LIBNAME mydata "/courses/d1406ae5ba27fe300 " access=readonly;
DATA new;set mydata.addhealth_pds;
label h1ee1="How Much Do You Want To Go To College?"
h1ee2="How Likely Is It That You Will Go To College?"
h1nm4="How Far Did Bio Mom Go?"
h1nf4="How Far Did Bio Dad Go?"
h1rm1="How Far Did Mom Go?"
h1rf1="How Far Did Dad Go?"
h1wp11="How Disappointed Would Mom Be If You Did not Graduate College?"
h1wp12="How Disappointed Would Mom Be If You Did Not Graduate High School?"
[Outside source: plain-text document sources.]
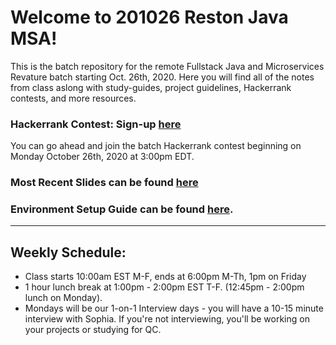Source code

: # Welcome to 201026 Reston Java MSA!
This is the batch repository for the remote Fullstack Java and Microservices Revature batch starting Oct. 26th, 2020.
Here you will find all of the notes from class aslong with study-guides, project guidelines, Hackerrank contests, and more resources.

### Hackerrank Contest: Sign-up [here](www.hackerrank.com/201026-reston-java-msa)
You can go ahead and join the batch Hackerrank contest beginning on Monday October 26th, 2020 at 3:00pm EDT.

### Most Recent Slides can be found [here](https://docs.google.com/presentation/d/1Mfb745mCnQUEu-dqElkItbeV-aQLqLMbP0cHSIPPWLE/edit?usp=sharing)

### Environment Setup Guide can be found [here](https://github.com/sophiagavrila/environment-setup).
---

## Weekly Schedule:
* Class starts 10:00am EST M-F, ends at 6:00pm M-Th, 1pm on Friday
* 1 hour lunch break at 1:00pm - 2:00pm EST T-F. (12:45pm - 2:00pm lunch on Monday).
* Mondays will be our 1-on-1 Interview days - you will have a 10-15 minute interview with Sophia.  If you're not interviewing, you'll be working on your projects or studying for QC.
h1wp15="How Disappointed Would Dad Be If You Did not Graduate College?"
h1wp16="How Disappointed Would Dad Be If You Did Not Graduate High School?"
h1wp17H="In the past week have you talked to Mom about school work or grades?"
h1wp17I="In the past week have you worked with Mom on a project for school?"
h1wp17J="In the past week have you talked with Mom about other things to do with school?"
h1wp18h="In the past week have you talked to Dad about school work or grades?"
h1wp18I="In the past week have you worked with Dad on a project for school?"
h1wp18J="In the past week have you talked with Dad about other things to do with school?"
WANTSTOGOTOCOLLEGE="RESPONDENT INDICATES WANTING TO ATTEND COLLEGE"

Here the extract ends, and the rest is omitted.